I know im a difficult person.I've always been this way.It's not that much different from any other female.What girl is not interested in what their other half is doing.My ex as of 2 days ago mentioned that i kept her from doing things she wanted to do.What she didnt relize when she was think about what she wanted was,It goes both ways and even so i told her multipule times during our relationship is that id support her no matter what she did and of course its expected for me to get upset sometimes im only human.No one cared for my side of this.She wouldnt even listen because she never does and she doesnt even relize how much she has been hurting me even more over the past couple weeks,I would bet my life that her parents spoke to her about our relationship its theirs i guess because they could never stay out.Most people these days only tend to think of things that benefit themselves.I usually wasnt the type of person to think of myself and and when i was with her i finally started to believe that i could think of myself, but i was proven wrong.I just wished she would have sufffered through a hard time im having right now but shes to unhappy i get it, i really do.I practially lost everything in my life.I've lost 3 dogs within the past 2 years and im losing one more.When i moved out here i lost my dog and my bestfriend Buster.While i was in my first year here i lost Bullet he died.I had to give away Charlie my new lab so i can stay somewhere they didnt plan on keeping me, and now Chloe because my dogs cant stop fighting.I never get to see my family.My grandma is slowly fading.My mom and her boy friend cant stop fighting.(he blames me)People i thought of as my parents kicked me out of their house and i lost a brother there,well he felt like one,and to top it all of my girlfriend left me.She couldnt help me and the worst part is she didnt even try.She told me she need time to think but i have this feeling i know her anwser.I do think she does love me but she cant show me.She doesnt know how.Im in so much pain i cant sleep,i cant eat,i can hardly see straight.I used to have these problems when i was in pain before we got together I used to have breathing problems stomach pains.When i was upset to a point my left arm goes numb.Major migrains.I have them all at the same time i pasted out in my room last night.I guess it was a good thing because i need sleep in one form.I dont know what to do.I have no one to turn to.

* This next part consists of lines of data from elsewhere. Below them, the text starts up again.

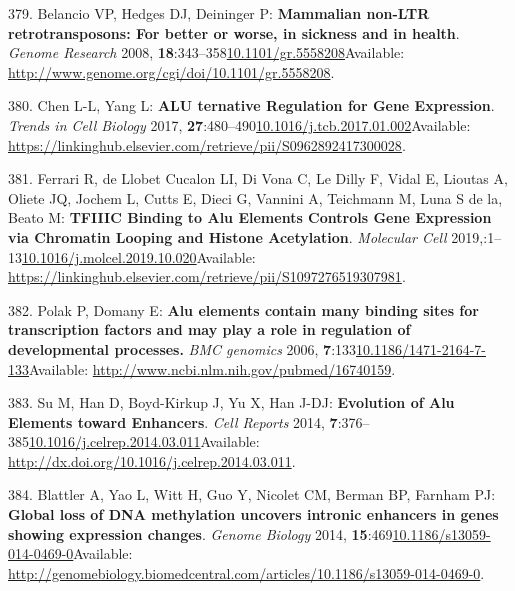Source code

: \documentclass[
]{book}
\begin{document}
\leavevmode\hypertarget{ref-Belancio2008}{}%
379. Belancio VP, Hedges DJ, Deininger P: \textbf{Mammalian non-LTR retrotransposons: For better or worse, in sickness and in health}. \emph{Genome Research} 2008, \textbf{18}:343--358\href{https://doi.org/10.1101/gr.5558208}{10.1101/gr.5558208}Available: \url{http://www.genome.org/cgi/doi/10.1101/gr.5558208}.

\leavevmode\hypertarget{ref-Chen2017b}{}%
380. Chen L-L, Yang L: \textbf{ALU ternative Regulation for Gene Expression}. \emph{Trends in Cell Biology} 2017, \textbf{27}:480--490\href{https://doi.org/10.1016/j.tcb.2017.01.002}{10.1016/j.tcb.2017.01.002}Available: \url{https://linkinghub.elsevier.com/retrieve/pii/S0962892417300028}.

\leavevmode\hypertarget{ref-RobertoFerrari2019}{}%
381. Ferrari R, de Llobet Cucalon LI, Di Vona C, Le Dilly F, Vidal E, Lioutas A, Oliete JQ, Jochem L, Cutts E, Dieci G, Vannini A, Teichmann M, Luna S de la, Beato M: \textbf{TFIIIC Binding to Alu Elements Controls Gene Expression via Chromatin Looping and Histone Acetylation}. \emph{Molecular Cell} 2019,:1--13\href{https://doi.org/10.1016/j.molcel.2019.10.020}{10.1016/j.molcel.2019.10.020}Available: \url{https://linkinghub.elsevier.com/retrieve/pii/S1097276519307981}.

\leavevmode\hypertarget{ref-Polak2006}{}%
382. Polak P, Domany E: \textbf{Alu elements contain many binding sites for transcription factors and may play a role in regulation of developmental processes.} \emph{BMC genomics} 2006, \textbf{7}:133\href{https://doi.org/10.1186/1471-2164-7-133}{10.1186/1471-2164-7-133}Available: \url{http://www.ncbi.nlm.nih.gov/pubmed/16740159}.

\leavevmode\hypertarget{ref-Su2014}{}%
383. Su M, Han D, Boyd-Kirkup J, Yu X, Han J-DJ: \textbf{Evolution of Alu Elements toward Enhancers}. \emph{Cell Reports} 2014, \textbf{7}:376--385\href{https://doi.org/10.1016/j.celrep.2014.03.011}{10.1016/j.celrep.2014.03.011}Available: \url{http://dx.doi.org/10.1016/j.celrep.2014.03.011}.

\leavevmode\hypertarget{ref-Blattler2014}{}%
384. Blattler A, Yao L, Witt H, Guo Y, Nicolet CM, Berman BP, Farnham PJ: \textbf{Global loss of DNA methylation uncovers intronic enhancers in genes showing expression changes}. \emph{Genome Biology} 2014, \textbf{15}:469\href{https://doi.org/10.1186/s13059-014-0469-0}{10.1186/s13059-014-0469-0}Available: \url{http://genomebiology.biomedcentral.com/articles/10.1186/s13059-014-0469-0}.
\end{document}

Posted: Fri Jul 03, 2009 1:17 pm
If you really feel like there's nobody to help you then you need to talk to a professional. Friends and family members can only do so much, but they won't be able to really help you with the difficult emotions that you're going through. Not all councellors and psychs are just stupid pill pushers. There are people who can listen to your problems and help you find ways to deal with them. If you honestly really feel depressed and that you have nobody to turn to, then find someone professional to talk to. If you just sit on your problems and do nothing, or if you rely only on friends and family to help you then you may not get the help that you need. If you really want help, then go and get it.
ouch...I'm not going to say 'I know how you feel' because I hate it when people do that. I may be going through a hard time but A, I'm getting out of it, B, it didn't have a cause and C, no one knows what anyone's going through...You can't. I've gtg, but feel free to talk to me. I have experience in helping people through their hells...
Sain, please pay attention to the dates of the first posts. We don't generally like for or allow people to necro threads and this one, as Rol has mentioned, is well past the best by date.
I'm going to lock this now. Make sure you read all of the rules please.